Non le restò altro che accettare questa piccola sconfitta personale. Se lo sarebbe dovuta aspettare, Talitha non le era mai sembrata una tipa tanto socievole o disponibile. Ad ogni modo non riteneva di aver buttato via quella giornata, era stata alquanto produttiva, nonostante non avesse raggiunto lo scopo finale. Per la prima volta in anni era uscita di casa da sola, aveva parlato con persone che non conosceva e non aveva voglia di rinchiudersi in casa per la prossima decade dopo la brutta figura che aveva fatto nel primo pomeriggio. Sicuramente se mai avesse incontrato nuovamente Talitha e la sua banda sarebbe corsa a nascondersi, ma non escludeva il pensiero di poter uscire nuovamente per fare qualche commissione per sua madre.
Si era quasi dimenticata di andare a prendere il pesce. Quando si avvicinò al banco notò subito che l’espressione del pescivendolo mutò in un sorriso sghembo. Stava infatti cercando di truffarla, di farle pagare più di quanto avrebbe dovuto. Gothel non era una scema, si era informata su quanto avrebbe dovuto pagare, e il prezzo che stava richiedendo l’uomo era decisamente esorbitante. Stava per rinunciare e tornare a casa a mani vuote -forse sarebbe arrivato il giorno in cui si sarebbe saputa imporre, ma decisamente non era quello il giorno- quando vide il volto dell’uomo incupirsi, quasi spaventato. In silenzio prese il pesce, lo avvolse in una stoffa sporca, e lo porse alla ragazzina chinando il capo.
<< Tenete, offriamo noi. >>
Incredula, Gothel prese in silenzio il pesce senza fiatare, non voleva tentare la buona stella e far cambiare idea al tizio.

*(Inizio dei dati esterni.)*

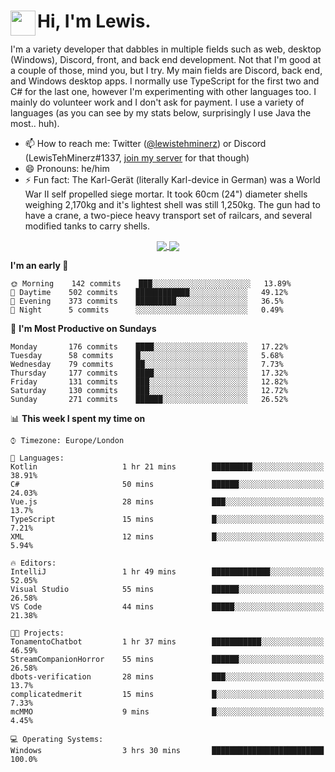 <h1><img align="left" src="https://cdn.discordapp.com/emojis/552927506957729802.gif" width="40">Hi, I'm Lewis.</h1>

I'm a variety developer that dabbles in multiple fields such as web, desktop (Windows), Discord, front, and back end development. Not that I'm good at a couple of those, mind you, but I try. My main fields are Discord, back end, and Windows desktop apps. I normally use TypeScript for the first two and C# for the last one, however I'm experimenting with other languages too. I mainly do volunteer work and I don't ask for payment. I use a variety of languages (as you can see by my stats below, surprisingly I use Java the most.. huh).

- 📫 How to reach me: Twitter ([@lewistehminerz](https://twitter.com/lewistehminerz)) or Discord (LewisTehMinerz#1337, [join my server](https://discord.gg/XnUh7JB) for that though)
- 😄 Pronouns: he/him
- ⚡ Fun fact: The Karl-Gerät (literally Karl-device in German) was a World War II self propelled siege mortar. It took 60cm (24") diameter shells weighing 2,170kg and it's lightest shell was still 1,250kg. The gun had to have a crane, a two-piece heavy transport set of railcars, and several modified tanks to carry shells.

<p align="center">
  <a href="https://github.com/anuraghazra/github-readme-stats">
    <img align="center" src="https://github-readme-stats.vercel.app/api?username=LewisTehMinerz&count_private=true&show_icons=true&theme=gruvbox">
  </a>
  <a href="https://github.com/anuraghazra/github-readme-stats">
    <img align="center" src="https://github-readme-stats.vercel.app/api/top-langs/?username=LewisTehMinerz&layout=compact&theme=gruvbox">
  </a>
</p>

<!--START_SECTION:waka-->
**I'm an early 🐤** 

```text
🌞 Morning    142 commits    ███░░░░░░░░░░░░░░░░░░░░░░   13.89% 
🌆 Daytime    502 commits    ████████████░░░░░░░░░░░░░   49.12% 
🌃 Evening    373 commits    █████████░░░░░░░░░░░░░░░░   36.5% 
🌙 Night      5 commits      ░░░░░░░░░░░░░░░░░░░░░░░░░   0.49%

```
📅 **I'm Most Productive on Sundays** 

```text
Monday       176 commits    ████░░░░░░░░░░░░░░░░░░░░░   17.22% 
Tuesday      58 commits     █░░░░░░░░░░░░░░░░░░░░░░░░   5.68% 
Wednesday    79 commits     ██░░░░░░░░░░░░░░░░░░░░░░░   7.73% 
Thursday     177 commits    ████░░░░░░░░░░░░░░░░░░░░░   17.32% 
Friday       131 commits    ███░░░░░░░░░░░░░░░░░░░░░░   12.82% 
Saturday     130 commits    ███░░░░░░░░░░░░░░░░░░░░░░   12.72% 
Sunday       271 commits    ██████░░░░░░░░░░░░░░░░░░░   26.52%

```


📊 **This week I spent my time on** 

```text
⌚︎ Timezone: Europe/London

💬 Languages: 
Kotlin                   1 hr 21 mins        █████████░░░░░░░░░░░░░░░░   38.91% 
C#                       50 mins             ██████░░░░░░░░░░░░░░░░░░░   24.03% 
Vue.js                   28 mins             ███░░░░░░░░░░░░░░░░░░░░░░   13.7% 
TypeScript               15 mins             █░░░░░░░░░░░░░░░░░░░░░░░░   7.21% 
XML                      12 mins             █░░░░░░░░░░░░░░░░░░░░░░░░   5.94%

🔥 Editors: 
IntelliJ                 1 hr 49 mins        █████████████░░░░░░░░░░░░   52.05% 
Visual Studio            55 mins             ██████░░░░░░░░░░░░░░░░░░░   26.58% 
VS Code                  44 mins             █████░░░░░░░░░░░░░░░░░░░░   21.38%

🐱‍💻 Projects: 
TonamentoChatbot         1 hr 37 mins        ███████████░░░░░░░░░░░░░░   46.59% 
StreamCompanionHorror    55 mins             ██████░░░░░░░░░░░░░░░░░░░   26.58% 
dbots-verification       28 mins             ███░░░░░░░░░░░░░░░░░░░░░░   13.7% 
complicatedmerit         15 mins             █░░░░░░░░░░░░░░░░░░░░░░░░   7.33% 
mcMMO                    9 mins              █░░░░░░░░░░░░░░░░░░░░░░░░   4.45%

💻 Operating Systems: 
Windows                  3 hrs 30 mins       █████████████████████████   100.0%

```


<!--END_SECTION:waka-->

Si voltò e vide Talitha che la guardava, con le mani sopra i fianchi.
<< Fammi indovinare, senza l’aiuto di qualcuno non riusciresti nemmeno a mettere un piede dopo l’altro. >>
<< Ehm… >>
<< Lascia stare >> fece un gesto della mano per farle capire che non le interessava minimamente la sua risposta. << Ho cambiato idea, ti insegnerò tutto quello che so! >>
Stava sorridendo, e Gothel non riusciva a capire se la stesse prendendo in giro, se fosse seria, o se volesse portarla in un vicolo buio per tagliarle la gola.
<< Perché hai cambiato idea così dal niente? >>
<< Quando sarai più grande te lo spiegherò. >>
<< Scommetto che sono più grande di te. >>
Talitha alzò gli occhi al cielo scioccata. << Ma che spina nel fianco che sei! Vedi di presentarti qui fra due giorni all’alba o evita proprio di rivolgermi la parola in futuro. >>
Se ne andò senza nemmeno aspettare una risposta da parte di Gothel, la quale, si limitò semplicemente a stringere il cartoccio e sorridere.